• TASK PROMPT: Exactly reproduce the line containing "a countable base." together with every line after it, through the end of the entries, and give nothing more.

• INFORMATION GIVEN:

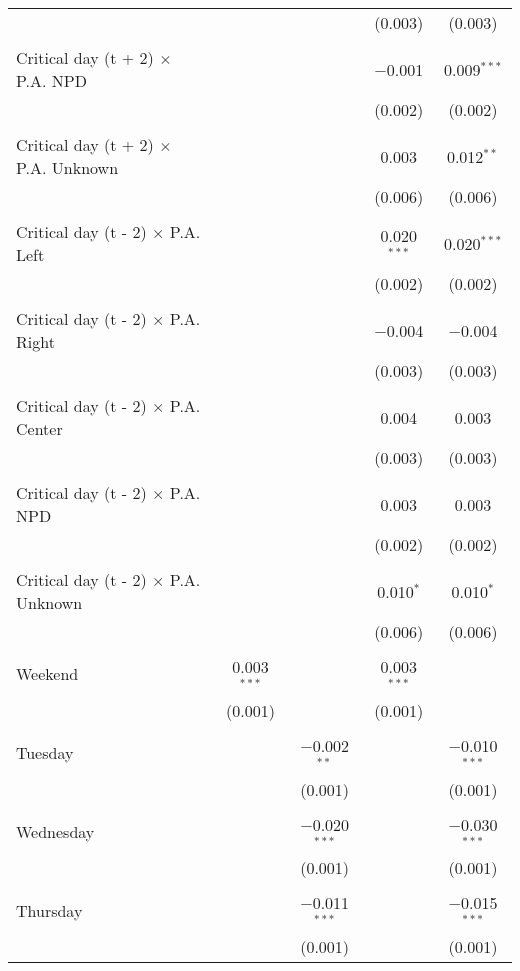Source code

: \documentclass[
]{article}
\begin{document}
\begin{table}[!htbp]
{\begin{tabular}{@{\extracolsep{5pt}}lcccc}
  &  &  & (0.003) & (0.003) \\ 
  & & & & \\ 
 Critical day (t + 2) $\times$ P.A. NPD &  &  & $-$0.001 & 0.009$^{***}$ \\ 
  &  &  & (0.002) & (0.002) \\ 
  & & & & \\ 
 Critical day (t + 2) $\times$ P.A. Unknown &  &  & 0.003 & 0.012$^{**}$ \\ 
  &  &  & (0.006) & (0.006) \\ 
  & & & & \\ 
 Critical day (t - 2) $\times$ P.A. Left &  &  & 0.020$^{***}$ & 0.020$^{***}$ \\ 
  &  &  & (0.002) & (0.002) \\ 
  & & & & \\ 
 Critical day (t - 2) $\times$ P.A. Right &  &  & $-$0.004 & $-$0.004 \\ 
  &  &  & (0.003) & (0.003) \\ 
  & & & & \\ 
 Critical day (t - 2) $\times$ P.A. Center &  &  & 0.004 & 0.003 \\ 
  &  &  & (0.003) & (0.003) \\ 
  & & & & \\ 
 Critical day (t - 2) $\times$ P.A. NPD &  &  & 0.003 & 0.003 \\ 
  &  &  & (0.002) & (0.002) \\ 
  & & & & \\ 
 Critical day (t - 2) $\times$ P.A. Unknown &  &  & 0.010$^{*}$ & 0.010$^{*}$ \\ 
  &  &  & (0.006) & (0.006) \\ 
  & & & & \\ 
 Weekend & 0.003$^{***}$ &  & 0.003$^{***}$ &  \\ 
  & (0.001) &  & (0.001) &  \\ 
  & & & & \\ 
 Tuesday &  & $-$0.002$^{**}$ &  & $-$0.010$^{***}$ \\ 
  &  & (0.001) &  & (0.001) \\ 
  & & & & \\ 
 Wednesday &  & $-$0.020$^{***}$ &  & $-$0.030$^{***}$ \\ 
  &  & (0.001) &  & (0.001) \\ 
  & & & & \\ 
 Thursday &  & $-$0.011$^{***}$ &  & $-$0.015$^{***}$ \\ 
  &  & (0.001) &  & (0.001) \\ 

\end{tabular}}
\end{table}
\end{document}
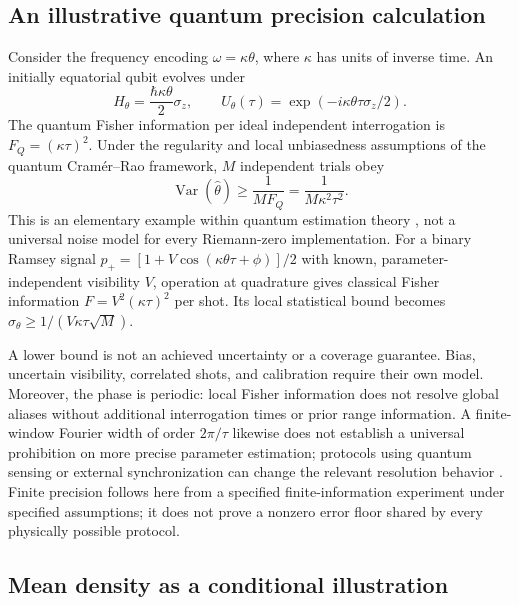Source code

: \subsection{An illustrative quantum precision calculation}

Consider the frequency encoding $\omega=\kappa\theta$, where $\kappa$ has
units of inverse time. An initially equatorial qubit evolves under
\begin{equation}
 H_\theta=\frac{\hbar\kappa\theta}{2}\sigma_z,
 \qquad U_\theta(\tau)=\exp(-i\kappa\theta\tau\sigma_z/2).
\end{equation}
The quantum Fisher information per ideal independent interrogation is
$F_Q=(\kappa\tau)^2$. Under the regularity and local unbiasedness assumptions
of the quantum Cram\'er--Rao framework, $M$ independent trials obey
\begin{equation}
 \operatorname{Var}(\widehat\theta)
 \geq\frac{1}{M F_Q}
 =\frac{1}{M\kappa^2\tau^2}.
 \label{eq:ramsey_qfi}
\end{equation}
This is an elementary example within quantum estimation theory
\cite{BraunsteinCaves1994,Giovannetti2006}, not a universal noise model for
every Riemann-zero implementation. For a binary Ramsey signal
$p_+=[1+V\cos(\kappa\theta\tau+\phi)]/2$ with known, parameter-independent
visibility $V$, operation at quadrature gives classical Fisher information
$F=V^2(\kappa\tau)^2$ per shot. Its local statistical bound becomes
$\sigma_\theta\geq1/(V\kappa\tau\sqrt M)$.

A lower bound is not an achieved uncertainty or a coverage guarantee.
Bias, uncertain visibility, correlated shots, and calibration require their
own model. Moreover, the phase is periodic: local Fisher information does
not resolve global aliases without additional interrogation times or prior
range information. A finite-window Fourier width of order $2\pi/\tau$
likewise does not establish a universal prohibition on more precise parameter
estimation; protocols using quantum sensing or external synchronization can
change the relevant resolution behavior \cite{Gefen2019,Boss2017}.
Finite precision follows here from a specified finite-information
experiment under specified assumptions; it does not prove a nonzero error
floor shared by every physically possible protocol.

\subsection{Mean density as a conditional illustration}

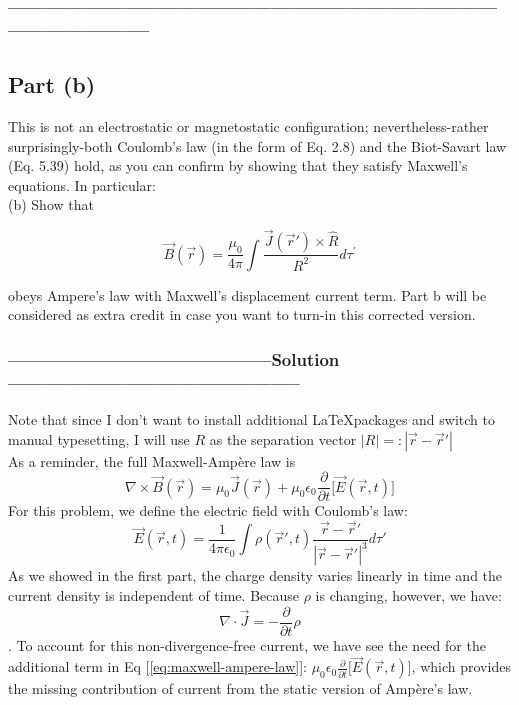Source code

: \documentclass[a4paper,12pt]{article} %
\begin{document}
\subsubsection*{-----------------------------------------------------------------------------------------------------}
\subsection*{Part (b)}
This is not an electrostatic or magnetostatic configuration; nevertheless-rather surprisingly-both Coulomb's law (in the form of Eq. 2.8) and the Biot-Savart law (Eq. 5.39) hold, as you can confirm by showing that they satisfy Maxwell's equations. In particular:\\

(b) Show that

$$
\vec{B}(\vec{r})=\frac{\mu_0}{4 \pi} \int \frac{\vec{J}\left(\overrightarrow{r}'\right) \times \hat{R}}{R^2} d \tau^{\prime}
$$

obeys Ampere's law with Maxwell's displacement current term.
Part b will be considered as extra credit in case you want to turn-in this corrected version.

\subsubsection*{------------------------------------------Solution-----------------------------------------------}
Note that since I don't want to install additional \LaTeX  packages and switch to manual typesetting, I will use $R$ as the separation vector $|R| =: |\vec{r} - \overrightarrow{r}'| $\\

As a reminder, the full Maxwell-Ampère law is
\begin{equation}
\nabla \times \vec{B}(\vec{r}) = \mu_0\vec{J}(\vec{r}) + \mu_0\epsilon_0 \frac{\partial}{\partial t} \Big[\vec{E}(\vec{r}, t)\Big]
	\label{eq:maxwell-ampere-law}
\end{equation}
For this problem, we define the electric field with Coulomb's law:
\begin{equation}
\vec{E}(\vec{r}, t) = \frac{1}{4\pi\epsilon_0} \int \rho(\overrightarrow{r}', t)\frac{\vec{r} - \overrightarrow{r}'}{|\vec{r} - \overrightarrow{r}'|^3}d\tau'
	\label{eq:coulomb-law}
\end{equation}
As we showed in the first part, the charge density varies linearly in time and the current density is independent of time. Because $\rho$ is changing, however, we have:
$$ \nabla \cdot \vec{J} = -\frac{\partial}{\partial t} \rho $$.
To account for this non-divergence-free current, we have see the need for the additional term in Eq [\ref{eq:maxwell-ampere-law}]: $\mu_0\epsilon_0\frac{\partial}{\partial t} \Big[\vec{E}(\vec{r}, t)\Big]$, which provides the missing contribution of current from the static version of Ampère's law.\\
\end{document}
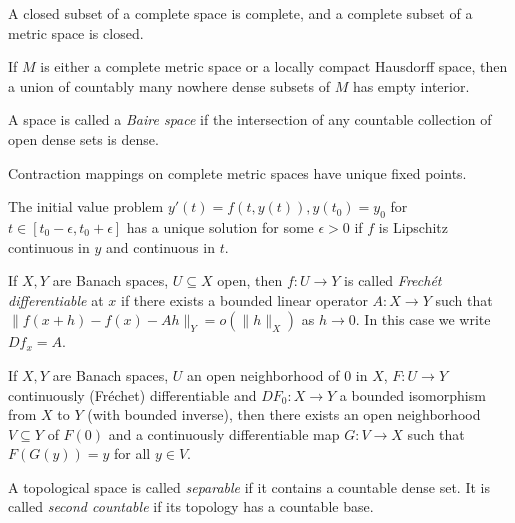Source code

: \documentclass[letterpaper,11pt]{report}
\begin{document}
\begin{prop} A closed subset of a complete space is complete, and a complete subset of a metric space is closed.
\end{prop}

\begin{thm} If $M$ is either a complete metric space or a locally compact Hausdorff space, then a union of countably many nowhere dense subsets of $M$ has empty interior.
\end{thm}

\begin{defn} A space is called a \emph{Baire space} if the intersection of any countable collection of open dense sets is dense.
\end{defn}

\begin{thm} Contraction mappings on complete metric spaces have unique fixed points.
\end{thm}

\begin{cor} The initial value problem $y'(t) = f(t,y(t)), y(t_0) = y_0$ for $t \in [t_0-\epsilon,t_0+\epsilon]$ has a unique solution for some $\epsilon > 0$ if $f$ is Lipschitz continuous in $y$ and continuous in $t$.
\end{cor}

\begin{defn} If $X,Y$ are Banach spaces, $U \subseteq X$ open, then $f:U\rightarrow Y$ is called \emph{Frech\'et differentiable} at $x$ if there exists a bounded linear operator $A:X\rightarrow Y$ such that $\|f(x+h) - f(x) - Ah\|_Y = o(\|h\|_X)$ as $h \rightarrow 0$. In this case we write $Df_x = A$.
\end{defn}

\begin{cor} If $X,Y$ are Banach spaces, $U$ an open neighborhood of $0$ in $X$, $F:U\rightarrow Y$ continuously (Fr\'echet) differentiable and $DF_0:X\rightarrow Y$ a bounded isomorphism from $X$ to $Y$ (with bounded inverse), then there exists an open neighborhood $V \subseteq Y$ of $F(0)$ and a continuously differentiable map $G:V\rightarrow X$ such that $F(G(y)) = y$ for all $y \in V$.
\end{cor}

\begin{defn} A topological space is called \emph{separable} if it contains a countable dense set. It is called \emph{second countable} if its topology has a countable base.
\end{defn}
\end{document}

• RESULT OF THIS TASK:
\begin{defn} A topological space is called \emph{separable} if it contains a countable dense set. It is called \emph{second countable} if its topology has a countable base.
\end{defn}
\end{document}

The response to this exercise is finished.